Saturday, November 22, 2008

O Christmas Tree

Last night Rick and I decorated our Christmas tree. I know, I know. Pre-Thanksgiving is kind of early for decorating the tree, but I just couldn't wait any longer. For some reason I have an extra helping of Christmas longing this year. Anyway, the tree looks great in our front sun room and at night you can see it from a long way down the street. I love looking at the lights and it makes the darkness that comes so early now not seem so gloomy. Plus the house will look nice for my parents when they come for Thanksgiving. This year we will celebrate with our Iraqi friends: Yayha, Samira & Mirhan, and also our Mauritanian friend, Sada. My parents might also be able to bring my nephew, Royce, which would be really fun. I miss that little guy and I love listening to all his antics in the background when I talk to my parents or my brother on the phone. After this year, I don't want to go through another Christmas without a little family of my own. Hopefully I won't have to, but if I do I'm going to have to borrow some other people's children. Today Rick gets his 3L picture taken at law school. All that's left now is this round of finals, one more semester and then the bar exam. Then we'll get our lives back. Next year during the holidays there will be no studying or papers or tests. That is something to look forward to.

Friday, November 21, 2008

Three siblings, three problems: dropped out, falsely accused, and a reputation for trouble.

Let me tell you a story about three refugee kids in one family who have had a rough time in school and see if you can figure out the root cause of their problems.

1. The kids came to the US with their Mom, (but without their Dad) in 2000 after fleeing violence, persecution and death in the Democratic Republic of Congo. They were seven, eight, & ten.

2. After a year and a half in the US, their father (who they had not seen in four years) rejoined their family, which required them not only to readjust to having him around, but also to move from their two bedroom apartment to a larger one and to switch schools.

3. In order to afford the bigger apartment, they moved into a more dangerous neighborhood. After a year a man got shot right outside their window, so they moved again and switched schools again.

4. The next apartment was in a safer place, but the family lived upstairs and the ground floor of the building was full of seniors citizens who didn't like the noise of adolescent feet on the stairs or too many other kids coming to visit, so their lease was not renewed. The family moved again.

5. The new place was an old townhouse with an inefficient furnace and high gas bills, but the kids could have their friends over to visit and not worry about complaints. At least they could until a bullet came through their front window. The family started looking for a house to buy.

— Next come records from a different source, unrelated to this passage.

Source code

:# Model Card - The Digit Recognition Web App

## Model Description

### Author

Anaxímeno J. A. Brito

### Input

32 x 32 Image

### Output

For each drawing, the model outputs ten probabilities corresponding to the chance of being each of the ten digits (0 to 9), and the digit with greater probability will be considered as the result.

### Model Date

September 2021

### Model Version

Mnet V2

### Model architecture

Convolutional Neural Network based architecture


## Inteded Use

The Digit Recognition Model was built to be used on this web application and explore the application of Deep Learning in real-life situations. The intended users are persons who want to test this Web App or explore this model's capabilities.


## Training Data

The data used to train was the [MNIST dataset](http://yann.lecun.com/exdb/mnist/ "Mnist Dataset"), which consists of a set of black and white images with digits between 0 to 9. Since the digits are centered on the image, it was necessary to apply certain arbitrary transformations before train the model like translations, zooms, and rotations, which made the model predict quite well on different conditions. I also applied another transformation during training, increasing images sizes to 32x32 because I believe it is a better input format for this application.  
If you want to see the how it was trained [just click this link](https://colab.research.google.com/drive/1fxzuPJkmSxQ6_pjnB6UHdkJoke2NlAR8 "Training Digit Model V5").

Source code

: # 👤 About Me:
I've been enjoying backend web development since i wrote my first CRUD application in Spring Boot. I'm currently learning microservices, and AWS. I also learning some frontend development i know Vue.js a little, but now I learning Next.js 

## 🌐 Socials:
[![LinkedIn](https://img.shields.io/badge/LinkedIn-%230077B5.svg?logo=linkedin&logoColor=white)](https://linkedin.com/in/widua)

6. The family managed to get a mortgage for a small slab house in a quiet neighborhood and things seemed to be getting better. But when family members who were still in Africa got really sick and couldn't work, the kids' parents took out a second line of credit against their house to help. They wired thousands of dollars over seas and then the father started losing hours at work and eventually they lost the house. They moved again and changed schools again.

7. Now the oldest boy has dropped out of high school and refuses to do a GED program. The middle boy has been falsely accused of things at school and is on a watch list because of the friends he hangs out with. And the young girl has a reputation as a trouble maker with multiple suspensions.

We've been friends with this family every step of the way. I understand how all these steps have led up to these problems, but somehow I still can't believe that this is where we are. I keep wondering if there was something I could have done to stop it.

Monday, November 17, 2008

Feeling Christmasy


The flurries outside are making me feel Christmasy. I admit that I have already started listening to Christmas music and I am eager to start decorating. I am usually not like this. Not sure what's gotten into me. Here is a great picture of my friends: Dollar, Musa, & Yasmin from Christmas 2005. They all slept over at our house on Christmas Eve. This is the time of year that I especially wish I had kids. Maybe next year.

Tuesday, November 11, 2008

Sacrifice At Bryan House


Bryan House (www.bryanhouse.org) needs a lot of things, including a new back parking lot. The old one is all broken-up and probably won't survive another winter. We had the budget to fix it, but it's going to have to wait. Why? Because we have made a commitment to tithe from our budget to support international refugee crisis and prevention programs through World Relief. This year our tithe will buy 35 Family Survival Kits for parents and children displaced by the escalating violence in Congo. Maybe you've read about about this conflict or heard it on the news. Check out this link to learn more: http://community.wr.org/Page.aspx?pid=1274


YOU MIGHT BE ASKING YOURSELF, "WHY WOULD BRYAN HOUSE TITHE WHEN ALL THEIR MONEY ALREADY GOES TO A GOOD CAUSE?" GOOD QUESTION. HERE'S OUR ANSWER:

Bryan House Community Development Corporation believes in and practices the Biblical tithe for three main reasons. First, it is an ordained Spiritual discipline designed to increase our generosity and strengthen our faith and trust in God. Malachi 3:10 says, “Bring the whole tithe into the storehouse… Test me in this," says the LORD Almighty, "and see if I will not throw open the floodgates of heaven and pour out so much blessing that you will not have room enough for it.” By giving away ten percent of our annual budget, we, along with the refugees we serve, become a community strengthened and blessed by intentional sacrifice.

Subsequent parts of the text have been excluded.